Source material:
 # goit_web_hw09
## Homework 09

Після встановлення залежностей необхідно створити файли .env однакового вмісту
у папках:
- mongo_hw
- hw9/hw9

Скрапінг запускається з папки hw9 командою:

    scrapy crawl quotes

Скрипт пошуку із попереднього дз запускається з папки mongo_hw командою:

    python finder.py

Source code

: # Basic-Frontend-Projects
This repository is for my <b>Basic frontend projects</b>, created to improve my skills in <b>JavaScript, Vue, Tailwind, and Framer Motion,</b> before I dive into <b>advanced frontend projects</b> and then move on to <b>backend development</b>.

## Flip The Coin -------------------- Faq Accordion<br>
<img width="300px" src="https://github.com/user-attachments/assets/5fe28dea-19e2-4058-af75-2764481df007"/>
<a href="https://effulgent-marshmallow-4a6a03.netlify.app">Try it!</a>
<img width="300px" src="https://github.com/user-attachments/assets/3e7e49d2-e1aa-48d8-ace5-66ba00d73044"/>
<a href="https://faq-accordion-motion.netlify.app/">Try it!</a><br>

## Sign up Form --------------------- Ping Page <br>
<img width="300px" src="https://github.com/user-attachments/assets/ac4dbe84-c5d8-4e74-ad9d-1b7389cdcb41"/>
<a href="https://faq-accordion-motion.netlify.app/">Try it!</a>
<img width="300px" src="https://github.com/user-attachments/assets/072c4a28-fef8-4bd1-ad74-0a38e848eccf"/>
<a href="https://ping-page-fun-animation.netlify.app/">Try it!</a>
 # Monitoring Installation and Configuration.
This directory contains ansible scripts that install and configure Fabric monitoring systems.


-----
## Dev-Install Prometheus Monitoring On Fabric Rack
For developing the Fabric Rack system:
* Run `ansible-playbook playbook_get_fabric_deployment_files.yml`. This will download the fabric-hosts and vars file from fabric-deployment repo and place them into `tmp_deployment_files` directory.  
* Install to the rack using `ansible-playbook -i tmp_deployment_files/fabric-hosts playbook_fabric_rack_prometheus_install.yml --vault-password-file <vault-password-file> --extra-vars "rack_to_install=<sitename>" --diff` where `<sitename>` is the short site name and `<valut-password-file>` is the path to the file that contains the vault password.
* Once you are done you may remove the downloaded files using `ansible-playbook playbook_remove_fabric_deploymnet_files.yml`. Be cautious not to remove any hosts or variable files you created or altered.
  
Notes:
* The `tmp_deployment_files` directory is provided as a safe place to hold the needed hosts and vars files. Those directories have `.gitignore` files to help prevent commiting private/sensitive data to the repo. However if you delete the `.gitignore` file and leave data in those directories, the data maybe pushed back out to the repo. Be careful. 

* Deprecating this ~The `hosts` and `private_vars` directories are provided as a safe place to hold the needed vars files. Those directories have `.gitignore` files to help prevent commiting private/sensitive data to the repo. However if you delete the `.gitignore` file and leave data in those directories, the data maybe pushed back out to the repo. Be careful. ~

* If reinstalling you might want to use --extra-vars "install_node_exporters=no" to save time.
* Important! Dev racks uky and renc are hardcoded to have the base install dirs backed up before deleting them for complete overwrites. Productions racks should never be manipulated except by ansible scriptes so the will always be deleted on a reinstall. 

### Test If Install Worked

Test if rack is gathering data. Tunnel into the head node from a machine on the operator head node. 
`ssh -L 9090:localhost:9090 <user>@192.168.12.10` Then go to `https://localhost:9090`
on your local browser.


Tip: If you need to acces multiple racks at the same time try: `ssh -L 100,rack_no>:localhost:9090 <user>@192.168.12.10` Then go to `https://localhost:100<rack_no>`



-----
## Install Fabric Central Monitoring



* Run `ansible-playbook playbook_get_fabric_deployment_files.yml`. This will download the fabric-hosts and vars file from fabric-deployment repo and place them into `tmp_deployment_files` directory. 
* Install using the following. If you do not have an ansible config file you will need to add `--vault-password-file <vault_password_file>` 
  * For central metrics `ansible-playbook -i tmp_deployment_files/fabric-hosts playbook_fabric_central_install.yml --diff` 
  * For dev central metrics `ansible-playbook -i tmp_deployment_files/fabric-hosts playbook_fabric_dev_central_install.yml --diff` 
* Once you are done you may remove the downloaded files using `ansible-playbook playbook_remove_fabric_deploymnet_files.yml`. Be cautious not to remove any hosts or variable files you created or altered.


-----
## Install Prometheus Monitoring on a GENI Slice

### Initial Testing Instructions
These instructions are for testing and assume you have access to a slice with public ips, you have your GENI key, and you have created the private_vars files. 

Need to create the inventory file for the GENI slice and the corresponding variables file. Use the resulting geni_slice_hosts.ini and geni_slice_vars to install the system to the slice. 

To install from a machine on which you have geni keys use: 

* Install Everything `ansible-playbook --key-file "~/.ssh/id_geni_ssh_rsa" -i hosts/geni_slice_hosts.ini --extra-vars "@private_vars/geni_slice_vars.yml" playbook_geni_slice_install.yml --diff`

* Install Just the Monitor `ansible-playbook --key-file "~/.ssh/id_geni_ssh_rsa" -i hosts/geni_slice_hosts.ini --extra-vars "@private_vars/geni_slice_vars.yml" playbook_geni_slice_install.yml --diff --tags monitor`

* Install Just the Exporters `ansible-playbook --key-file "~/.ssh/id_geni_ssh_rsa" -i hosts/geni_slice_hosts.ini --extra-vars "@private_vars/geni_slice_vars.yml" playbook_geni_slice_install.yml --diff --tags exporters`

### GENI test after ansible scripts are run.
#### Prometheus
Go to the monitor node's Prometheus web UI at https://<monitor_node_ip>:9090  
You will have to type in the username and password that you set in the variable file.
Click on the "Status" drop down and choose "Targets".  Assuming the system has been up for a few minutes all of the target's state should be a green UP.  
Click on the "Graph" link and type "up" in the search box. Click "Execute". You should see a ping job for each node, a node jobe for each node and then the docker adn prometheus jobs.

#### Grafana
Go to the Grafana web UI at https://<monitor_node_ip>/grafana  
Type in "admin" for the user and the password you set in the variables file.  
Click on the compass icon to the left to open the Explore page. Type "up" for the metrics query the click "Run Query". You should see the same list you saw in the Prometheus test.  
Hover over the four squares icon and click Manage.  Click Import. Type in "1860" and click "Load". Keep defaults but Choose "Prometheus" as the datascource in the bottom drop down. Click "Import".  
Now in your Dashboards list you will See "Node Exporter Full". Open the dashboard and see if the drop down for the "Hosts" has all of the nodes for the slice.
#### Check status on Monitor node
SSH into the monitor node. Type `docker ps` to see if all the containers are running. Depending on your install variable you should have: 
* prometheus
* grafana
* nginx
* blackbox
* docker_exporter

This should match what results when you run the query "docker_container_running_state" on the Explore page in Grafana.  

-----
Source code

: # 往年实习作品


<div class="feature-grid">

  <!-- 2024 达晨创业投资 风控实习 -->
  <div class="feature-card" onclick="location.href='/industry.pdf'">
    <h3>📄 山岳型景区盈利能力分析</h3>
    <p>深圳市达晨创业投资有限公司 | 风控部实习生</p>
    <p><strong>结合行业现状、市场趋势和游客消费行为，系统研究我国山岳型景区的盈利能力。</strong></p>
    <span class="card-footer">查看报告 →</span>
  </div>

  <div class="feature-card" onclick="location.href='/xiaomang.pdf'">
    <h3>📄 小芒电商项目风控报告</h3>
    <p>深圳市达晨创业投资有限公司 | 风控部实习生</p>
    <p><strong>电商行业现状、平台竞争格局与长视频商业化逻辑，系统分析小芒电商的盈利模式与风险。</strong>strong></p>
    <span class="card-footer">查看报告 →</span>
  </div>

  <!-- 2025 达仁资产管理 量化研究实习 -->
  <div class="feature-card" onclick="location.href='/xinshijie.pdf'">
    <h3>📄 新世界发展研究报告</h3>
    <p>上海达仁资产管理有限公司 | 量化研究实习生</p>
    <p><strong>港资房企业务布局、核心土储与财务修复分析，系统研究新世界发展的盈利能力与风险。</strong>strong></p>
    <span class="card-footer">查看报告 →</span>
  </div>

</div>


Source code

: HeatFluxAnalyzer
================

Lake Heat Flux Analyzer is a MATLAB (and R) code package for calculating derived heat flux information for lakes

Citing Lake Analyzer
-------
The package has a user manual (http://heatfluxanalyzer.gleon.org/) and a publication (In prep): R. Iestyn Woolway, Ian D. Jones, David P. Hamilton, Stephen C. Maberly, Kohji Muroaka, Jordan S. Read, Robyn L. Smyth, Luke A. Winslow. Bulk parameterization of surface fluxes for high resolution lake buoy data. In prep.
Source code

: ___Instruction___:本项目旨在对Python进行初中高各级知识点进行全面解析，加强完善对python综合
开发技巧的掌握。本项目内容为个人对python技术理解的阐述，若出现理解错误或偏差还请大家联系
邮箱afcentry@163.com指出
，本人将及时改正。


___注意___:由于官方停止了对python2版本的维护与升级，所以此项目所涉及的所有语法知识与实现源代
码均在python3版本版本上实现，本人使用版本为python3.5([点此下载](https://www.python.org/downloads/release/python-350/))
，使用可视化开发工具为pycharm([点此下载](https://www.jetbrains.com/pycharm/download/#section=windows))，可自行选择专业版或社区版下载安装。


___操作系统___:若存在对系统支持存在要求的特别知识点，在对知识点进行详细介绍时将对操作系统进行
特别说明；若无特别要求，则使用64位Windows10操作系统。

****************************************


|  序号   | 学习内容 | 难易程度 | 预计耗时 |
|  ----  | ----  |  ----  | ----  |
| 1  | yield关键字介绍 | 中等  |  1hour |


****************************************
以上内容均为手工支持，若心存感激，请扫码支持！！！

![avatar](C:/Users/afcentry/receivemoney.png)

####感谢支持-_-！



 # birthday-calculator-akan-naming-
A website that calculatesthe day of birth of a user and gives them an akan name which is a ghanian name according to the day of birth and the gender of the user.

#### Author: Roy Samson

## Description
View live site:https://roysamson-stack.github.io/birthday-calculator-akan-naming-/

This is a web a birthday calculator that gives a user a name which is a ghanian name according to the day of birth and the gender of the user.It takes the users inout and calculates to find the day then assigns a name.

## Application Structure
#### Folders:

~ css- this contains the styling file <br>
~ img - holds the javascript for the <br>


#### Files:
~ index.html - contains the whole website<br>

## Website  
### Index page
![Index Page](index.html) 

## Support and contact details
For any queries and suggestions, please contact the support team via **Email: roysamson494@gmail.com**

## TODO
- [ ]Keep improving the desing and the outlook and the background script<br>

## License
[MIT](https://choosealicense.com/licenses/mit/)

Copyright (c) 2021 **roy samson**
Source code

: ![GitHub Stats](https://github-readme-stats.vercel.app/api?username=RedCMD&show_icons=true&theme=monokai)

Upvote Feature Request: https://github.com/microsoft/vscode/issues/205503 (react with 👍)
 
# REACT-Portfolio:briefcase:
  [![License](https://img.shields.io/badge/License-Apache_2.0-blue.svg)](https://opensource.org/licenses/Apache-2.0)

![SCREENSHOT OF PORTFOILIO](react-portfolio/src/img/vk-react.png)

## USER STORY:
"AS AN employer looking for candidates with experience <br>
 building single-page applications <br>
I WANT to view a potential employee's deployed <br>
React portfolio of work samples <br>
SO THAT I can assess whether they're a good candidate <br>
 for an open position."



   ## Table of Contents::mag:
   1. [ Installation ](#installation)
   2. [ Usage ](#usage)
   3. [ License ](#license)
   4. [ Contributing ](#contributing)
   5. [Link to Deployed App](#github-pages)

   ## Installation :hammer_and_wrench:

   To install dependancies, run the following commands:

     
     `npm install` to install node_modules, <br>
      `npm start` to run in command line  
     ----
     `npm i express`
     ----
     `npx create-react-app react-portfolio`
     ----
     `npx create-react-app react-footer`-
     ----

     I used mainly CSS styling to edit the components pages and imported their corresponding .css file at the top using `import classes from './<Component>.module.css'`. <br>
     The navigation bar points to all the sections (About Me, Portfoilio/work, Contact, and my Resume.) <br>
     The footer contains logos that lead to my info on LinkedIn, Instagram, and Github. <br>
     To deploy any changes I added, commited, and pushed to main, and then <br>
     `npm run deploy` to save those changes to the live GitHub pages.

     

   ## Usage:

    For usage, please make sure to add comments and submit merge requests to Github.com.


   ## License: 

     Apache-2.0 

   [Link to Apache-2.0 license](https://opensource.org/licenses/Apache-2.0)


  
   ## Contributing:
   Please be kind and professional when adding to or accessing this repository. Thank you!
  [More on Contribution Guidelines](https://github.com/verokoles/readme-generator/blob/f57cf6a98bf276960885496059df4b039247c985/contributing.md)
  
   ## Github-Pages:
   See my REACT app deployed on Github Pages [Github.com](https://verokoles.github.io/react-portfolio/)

Task objective:
For the material above, count the lines where the string "leave" appears and reply with the count only.

Finished exercise:
2